I was gonna ask about my mom or talk about her a little bit, and she, um stayed vegetarian surprisingly because she had that connection with the animals.
And she’s like, I don’t feel the need to go back to eating meat because when she was with my dad. She didn’t – she just kind of felt that she needed, you know, cheese and eggs and stuff like that in her diet.
And she was on that diet – she was kind of pescetarian – so she did eat um fish every once in a while – like a fish taco or even shark – but it was very, very rare. Like maybe a couple times a year.
And then her and my stepdad – because my stepdad was a meat eater when they got together. And so she did some cooking. She did the majority of the cooking, so a lot of – he was eating a vegetarian diet. But you know, he would eat meat every time he had the chance outside of the household or sometimes cook burgers himself and make his own dinner or whatever.
Up until about the time I went vegan again three years ago, um, my mom and stepdad both decided to go plant-based vegan – like shortly after. Maybe about a year afterwards.
And they saw the “Game Changers,” and they watched a couple other documentaries on Netflix. And they’re just like, well, we don’t – like in comparison with the health and fitness of those athletes that they compared – my stepdad was like, “Well, I’m in my like getting close to 50…” – or in his 50s at this point and he’s like, “I need to start making some decisions to change my life if I want to live a healthy, you know, lifestyle the last couple years of my life.”
And he got a little bit more physically active, and he’s all about the vegan foods and all the vegan pop-ups that we go to and stuff like that.
And it’s just amazing that he’s like “Man, there’s some good vegan food.” Like, even, they’re in Mexico right now, and he’s like, this is the best Mexican vegan food I’ve had in Mexico.
And as I was saying before – is the Mexican culture for so long was meat in everything.
And now they’re starting to change their culture and cater to, you know, vegans. And have these delicious options. And he’s like, “What the heck, like, where has this been all my life?” kind of thing.

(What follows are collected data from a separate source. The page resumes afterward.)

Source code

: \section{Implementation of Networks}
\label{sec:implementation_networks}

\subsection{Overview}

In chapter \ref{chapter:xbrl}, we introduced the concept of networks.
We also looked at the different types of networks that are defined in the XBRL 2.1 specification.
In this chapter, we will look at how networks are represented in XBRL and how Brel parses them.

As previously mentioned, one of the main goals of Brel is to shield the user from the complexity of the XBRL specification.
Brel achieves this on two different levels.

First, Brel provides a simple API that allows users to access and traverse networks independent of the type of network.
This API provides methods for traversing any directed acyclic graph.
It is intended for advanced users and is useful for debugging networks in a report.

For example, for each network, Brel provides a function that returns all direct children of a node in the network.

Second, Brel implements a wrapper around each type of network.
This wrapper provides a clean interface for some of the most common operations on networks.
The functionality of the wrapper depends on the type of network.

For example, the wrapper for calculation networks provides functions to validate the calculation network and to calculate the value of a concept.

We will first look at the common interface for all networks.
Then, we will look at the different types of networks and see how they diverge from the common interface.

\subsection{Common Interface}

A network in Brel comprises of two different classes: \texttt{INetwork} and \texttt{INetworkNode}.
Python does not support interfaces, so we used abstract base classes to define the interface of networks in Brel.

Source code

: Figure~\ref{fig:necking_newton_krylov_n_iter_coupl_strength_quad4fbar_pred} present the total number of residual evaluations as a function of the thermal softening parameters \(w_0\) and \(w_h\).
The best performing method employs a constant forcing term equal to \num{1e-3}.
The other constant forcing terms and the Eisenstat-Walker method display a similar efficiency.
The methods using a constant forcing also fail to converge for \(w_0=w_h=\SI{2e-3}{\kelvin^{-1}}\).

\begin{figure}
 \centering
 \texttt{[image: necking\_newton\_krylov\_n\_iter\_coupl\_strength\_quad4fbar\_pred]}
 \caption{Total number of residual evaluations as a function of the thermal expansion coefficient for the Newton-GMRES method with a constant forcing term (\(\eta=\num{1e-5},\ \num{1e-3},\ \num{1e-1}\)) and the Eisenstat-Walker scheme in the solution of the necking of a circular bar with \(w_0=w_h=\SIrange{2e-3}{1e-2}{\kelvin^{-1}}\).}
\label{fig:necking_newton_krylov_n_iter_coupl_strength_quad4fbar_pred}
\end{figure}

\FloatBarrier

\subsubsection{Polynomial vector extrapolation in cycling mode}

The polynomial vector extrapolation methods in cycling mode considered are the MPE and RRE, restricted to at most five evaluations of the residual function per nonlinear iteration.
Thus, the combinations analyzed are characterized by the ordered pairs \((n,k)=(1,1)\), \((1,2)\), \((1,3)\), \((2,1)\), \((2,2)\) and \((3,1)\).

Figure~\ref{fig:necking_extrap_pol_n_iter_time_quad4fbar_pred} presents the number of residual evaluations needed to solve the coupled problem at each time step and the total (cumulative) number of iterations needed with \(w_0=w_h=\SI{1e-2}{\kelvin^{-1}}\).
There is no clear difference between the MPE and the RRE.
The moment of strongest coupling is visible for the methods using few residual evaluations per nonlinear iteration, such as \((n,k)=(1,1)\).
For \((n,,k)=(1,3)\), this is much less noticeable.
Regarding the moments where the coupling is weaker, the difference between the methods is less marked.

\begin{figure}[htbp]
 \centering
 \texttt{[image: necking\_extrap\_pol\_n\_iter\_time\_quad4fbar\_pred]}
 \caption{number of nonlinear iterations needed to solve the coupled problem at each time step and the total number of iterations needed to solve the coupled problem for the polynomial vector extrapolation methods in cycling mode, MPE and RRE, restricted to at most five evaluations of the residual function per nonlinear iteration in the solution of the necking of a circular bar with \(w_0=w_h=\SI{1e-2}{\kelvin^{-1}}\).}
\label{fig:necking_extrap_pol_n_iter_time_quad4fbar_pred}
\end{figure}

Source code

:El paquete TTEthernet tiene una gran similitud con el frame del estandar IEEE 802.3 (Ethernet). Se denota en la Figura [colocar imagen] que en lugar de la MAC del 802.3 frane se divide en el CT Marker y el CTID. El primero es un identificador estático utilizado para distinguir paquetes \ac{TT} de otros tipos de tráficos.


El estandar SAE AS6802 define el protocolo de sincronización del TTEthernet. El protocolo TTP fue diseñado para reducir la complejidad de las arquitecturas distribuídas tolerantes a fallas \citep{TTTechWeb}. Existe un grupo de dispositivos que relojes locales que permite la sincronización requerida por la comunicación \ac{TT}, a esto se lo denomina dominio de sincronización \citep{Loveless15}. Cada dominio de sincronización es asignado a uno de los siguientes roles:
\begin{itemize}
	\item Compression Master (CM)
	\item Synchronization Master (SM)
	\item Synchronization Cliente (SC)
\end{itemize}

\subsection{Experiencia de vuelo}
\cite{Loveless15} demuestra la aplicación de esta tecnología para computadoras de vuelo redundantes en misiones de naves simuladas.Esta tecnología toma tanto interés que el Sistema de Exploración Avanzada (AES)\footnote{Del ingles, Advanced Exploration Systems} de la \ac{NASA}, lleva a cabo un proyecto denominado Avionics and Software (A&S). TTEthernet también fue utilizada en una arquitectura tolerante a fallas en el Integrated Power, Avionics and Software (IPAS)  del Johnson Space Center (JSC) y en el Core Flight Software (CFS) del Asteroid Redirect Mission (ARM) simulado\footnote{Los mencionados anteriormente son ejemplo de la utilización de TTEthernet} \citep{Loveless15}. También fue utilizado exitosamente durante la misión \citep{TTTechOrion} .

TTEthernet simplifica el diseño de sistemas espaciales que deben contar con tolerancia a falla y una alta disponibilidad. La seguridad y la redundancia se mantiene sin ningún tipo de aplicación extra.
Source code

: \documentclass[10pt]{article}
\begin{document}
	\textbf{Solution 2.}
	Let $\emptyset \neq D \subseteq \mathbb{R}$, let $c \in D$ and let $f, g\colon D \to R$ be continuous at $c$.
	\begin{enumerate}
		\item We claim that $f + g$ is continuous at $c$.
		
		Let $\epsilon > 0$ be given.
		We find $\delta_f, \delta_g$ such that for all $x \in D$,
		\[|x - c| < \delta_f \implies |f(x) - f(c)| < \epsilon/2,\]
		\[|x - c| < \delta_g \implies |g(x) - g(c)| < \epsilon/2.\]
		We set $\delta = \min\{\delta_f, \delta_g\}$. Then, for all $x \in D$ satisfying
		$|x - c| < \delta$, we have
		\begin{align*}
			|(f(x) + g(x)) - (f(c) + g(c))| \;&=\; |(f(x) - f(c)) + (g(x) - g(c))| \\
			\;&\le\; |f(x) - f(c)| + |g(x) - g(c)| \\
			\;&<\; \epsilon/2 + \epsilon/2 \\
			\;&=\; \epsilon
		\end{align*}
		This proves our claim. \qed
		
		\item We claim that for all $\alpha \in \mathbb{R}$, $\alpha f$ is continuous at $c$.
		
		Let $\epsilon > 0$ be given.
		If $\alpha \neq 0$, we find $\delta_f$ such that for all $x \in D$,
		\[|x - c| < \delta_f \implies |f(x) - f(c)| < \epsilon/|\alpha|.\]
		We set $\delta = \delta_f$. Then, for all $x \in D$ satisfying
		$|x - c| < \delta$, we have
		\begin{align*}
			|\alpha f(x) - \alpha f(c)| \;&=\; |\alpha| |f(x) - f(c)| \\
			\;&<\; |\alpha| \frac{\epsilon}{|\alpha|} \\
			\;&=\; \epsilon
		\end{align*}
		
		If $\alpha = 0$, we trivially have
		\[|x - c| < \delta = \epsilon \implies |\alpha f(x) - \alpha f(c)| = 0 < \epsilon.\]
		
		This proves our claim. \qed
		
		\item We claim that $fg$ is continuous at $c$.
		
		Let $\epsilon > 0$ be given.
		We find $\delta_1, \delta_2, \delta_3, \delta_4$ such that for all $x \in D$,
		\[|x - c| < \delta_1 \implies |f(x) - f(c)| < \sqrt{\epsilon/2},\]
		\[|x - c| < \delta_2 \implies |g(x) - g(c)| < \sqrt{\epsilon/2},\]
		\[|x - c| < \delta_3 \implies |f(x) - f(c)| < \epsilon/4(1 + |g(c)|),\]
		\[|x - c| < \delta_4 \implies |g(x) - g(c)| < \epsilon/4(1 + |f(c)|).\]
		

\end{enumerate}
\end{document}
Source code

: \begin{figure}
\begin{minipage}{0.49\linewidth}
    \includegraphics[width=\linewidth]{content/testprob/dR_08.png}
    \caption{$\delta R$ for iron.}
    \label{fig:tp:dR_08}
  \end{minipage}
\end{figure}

And it was tempeh and black beans blended together. And it’s like, that – tempeh is one of the highest protein sources for a vegan, blended with black beans and spices, and boom, you got yourself a high protein vegan taco, burrito, or whatever.
And it’s Mexican style with no chicken broth, no stomach lining, no hooves from pigs… like, you know what I mean – it’s kind of awesome.
So I’m happy that they went in that direction, as well.